In the picture above, you can see the high-level language let a = 5;
just creates a variable and sets its value to 5. In the assembly code, MOV R0 5
moves the value 5 to register 0. It then stores the value in R0 to the memory at the address 11111110
. This is just a great way to visualize how code gets compiled into binary.
The entire project can be found on GitHub. Some of the code shown in this project is simplified and not exactly how it is in the project. This is just so that I can make the code more readable. Please check out the project on GitHub if you are interested. Here are some cool links you should visit to learn more and experiment.
https://tinycpu.com/coredumped
https://godbolt.org
https://www.youtube.com/@CoreDumpped
Virtual Computer
Structure
The virtual computer works by instantiating the computer and inserting the program into the ram as bytes.

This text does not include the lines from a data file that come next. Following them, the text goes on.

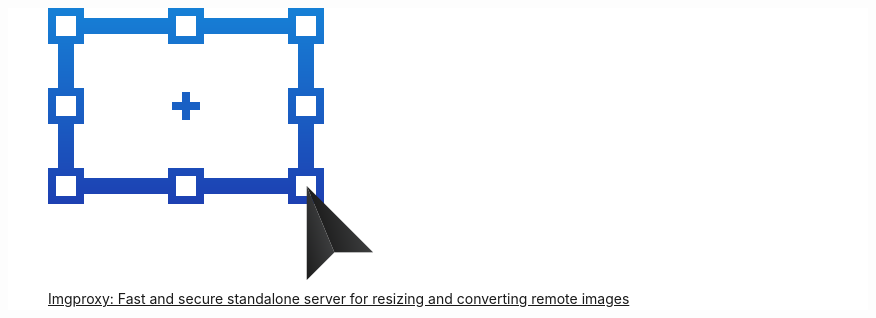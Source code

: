   <a href="https://imgproxy.net/">
    <figure>
      <img alt="Imgproxy" src="/images/martian-oss/imgproxy.svg" class="scaled-image h-40 mx-auto" />
      <figcaption>Imgproxy: Fast and secure standalone server for resizing and converting remote images</figcaption>
    </figure>
  </a>
  <a href="https://logux.io/">
    <figure>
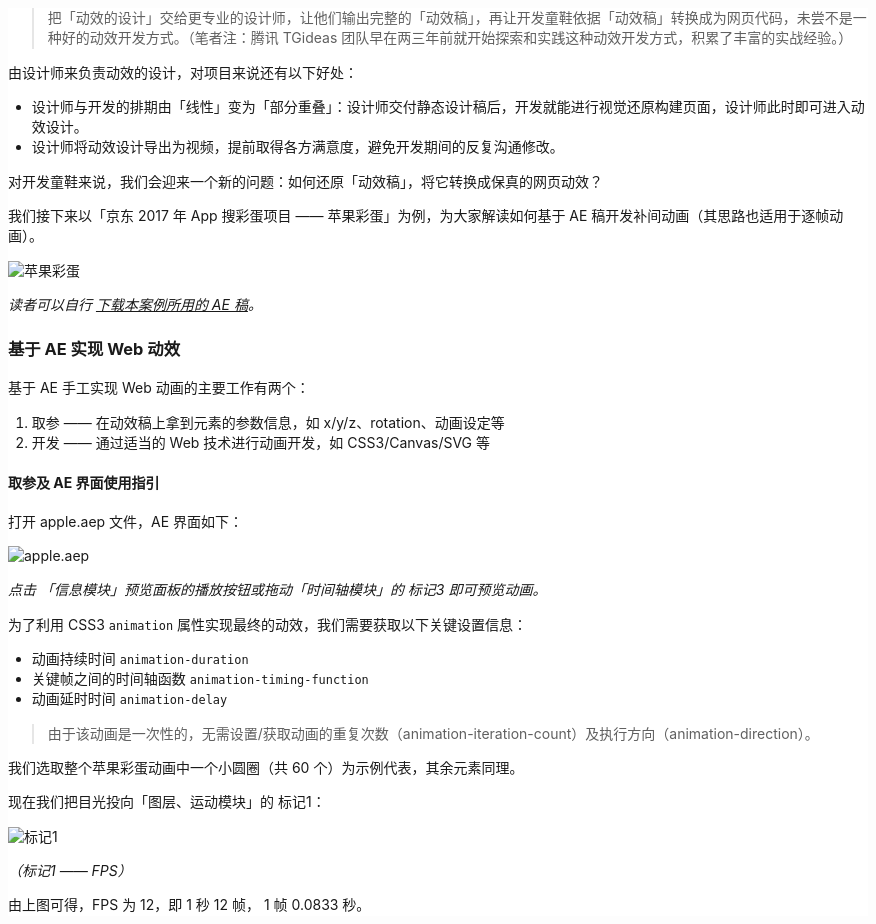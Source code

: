 > 把「动效的设计」交给更专业的设计师，让他们输出完整的「动效稿」，再让开发童鞋依据「动效稿」转换成为网页代码，未尝不是一种好的动效开发方式。（笔者注：腾讯 TGideas 团队早在两三年前就开始探索和实践这种动效开发方式，积累了丰富的实战经验。）

由设计师来负责动效的设计，对项目来说还有以下好处：

*   设计师与开发的排期由「线性」变为「部分重叠」：设计师交付静态设计稿后，开发就能进行视觉还原构建页面，设计师此时即可进入动效设计。
*   设计师将动效设计导出为视频，提前取得各方满意度，避免开发期间的反复沟通修改。

对开发童鞋来说，我们会迎来一个新的问题：如何还原「动效稿」，将它转换成保真的网页动效？

我们接下来以「京东 2017 年 App 搜彩蛋项目 —— 苹果彩蛋」为例，为大家解读如何基于 AE 稿开发补间动画（其思路也适用于逐帧动画）。

![苹果彩蛋](https://user-gold-cdn.xitu.io/2018/3/12/162190a52c3f1f42?w=300&h=534&f=gif&s=858674)

_读者可以自行 [下载本案例所用的 AE 稿](http://jdc.jd.com/lab/2018-ae2css/apple.zip)。_

### 基于 AE 实现 Web 动效

基于 AE 手工实现 Web 动画的主要工作有两个：

1.  取参 —— 在动效稿上拿到元素的参数信息，如 x/y/z、rotation、动画设定等
2.  开发 —— 通过适当的 Web 技术进行动画开发，如 CSS3/Canvas/SVG 等

#### 取参及 AE 界面使用指引

打开 apple.aep 文件，AE 界面如下：

![apple.aep](https://user-gold-cdn.xitu.io/2018/3/12/162190a535df07f3?w=1233&h=1091&f=png&s=79259)

_点击 「信息模块」预览面板的播放按钮或拖动「时间轴模块」的 标记3 即可预览动画。_

为了利用 CSS3 `animation` 属性实现最终的动效，我们需要获取以下关键设置信息：

*   动画持续时间 `animation-duration`
*   关键帧之间的时间轴函数 `animation-timing-function`
*   动画延时时间 `animation-delay`

> 由于该动画是一次性的，无需设置/获取动画的重复次数（animation-iteration-count）及执行方向（animation-direction）。

我们选取整个苹果彩蛋动画中一个小圆圈（共 60 个）为示例代表，其余元素同理。

现在我们把目光投向「图层、运动模块」的 标记1：

![标记1](https://user-gold-cdn.xitu.io/2018/3/12/162190a540833ad1?w=539&h=182&f=png&s=6554)

_（标记1 —— FPS）_

由上图可得，FPS 为 12，即 1 秒 12 帧， 1 帧 0.0833 秒。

let bytes = vec![Byte::from_string("00110110"), Byte::from_string("1001100")];
let mut computer: Computer = Computer::new();
computer.ram.insert_bytes(bytes);
computer.run();
The computer::new()
function returns a new computer instance with new instances of ram
, cpu
, and ports
impl computer {
pub fn new() -> Self {
Computer {
cpu: CPU::new(),
ports: Ports::default(),
ram: RAM::new(),
}
}
}
The cpu
contains 4 register instances (R0
, R1
, R2
, and R3
) and the ALU (Arithmetic Logic Unit). The ram
contains an index and a 256-register array. 256 is the max amount of data that can be stored with one byte.
pub struct Register {
pub value: Byte,
pub address: Byte
}
Each register holds one byte as the address and one byte as the value.
pub struct Byte {
pub value: [Bit; 8]
}
A byte is just an array of bits
. I also added many functions and implementations to make working with bytes easier, including from_string
, to_u8
, and a lot more.
pub struct Bit {
pub value: bool
}
A bit is just a Boolean value true or false, 1 or 0. This is the base value throughout the VC.
Walkthrough
We are going to walk through everything that 1 instruction will go through. The first thing that will happen is that the program will be inserted as bytes into memory. This is done through a simple function.
impl RAM {
pub fn insert_bytes(&mut self, bytes: &[Byte]) {
for (i, &byte) in bytes.iter().enumerate() {
let address = Byte::from_u8(i as u8);
self.write(, byte);
}
}
}
After the program has been inserted into the RAM, the next step is to just run the program.
pub fn run(&mut self) {
loop {
// get the 2 byte stream
let data: [Byte; 2] = self.ram.get_byte_stream();
// run the stream with the first byte being the instruction
let halted: bool = self.run_stream(data);
// stop the program if the instruction is HALT 111111111
if halted {
break;
}
}
}
This function will just get the instructions. Most instructions are 2 bytes long, so the get_byte_stream()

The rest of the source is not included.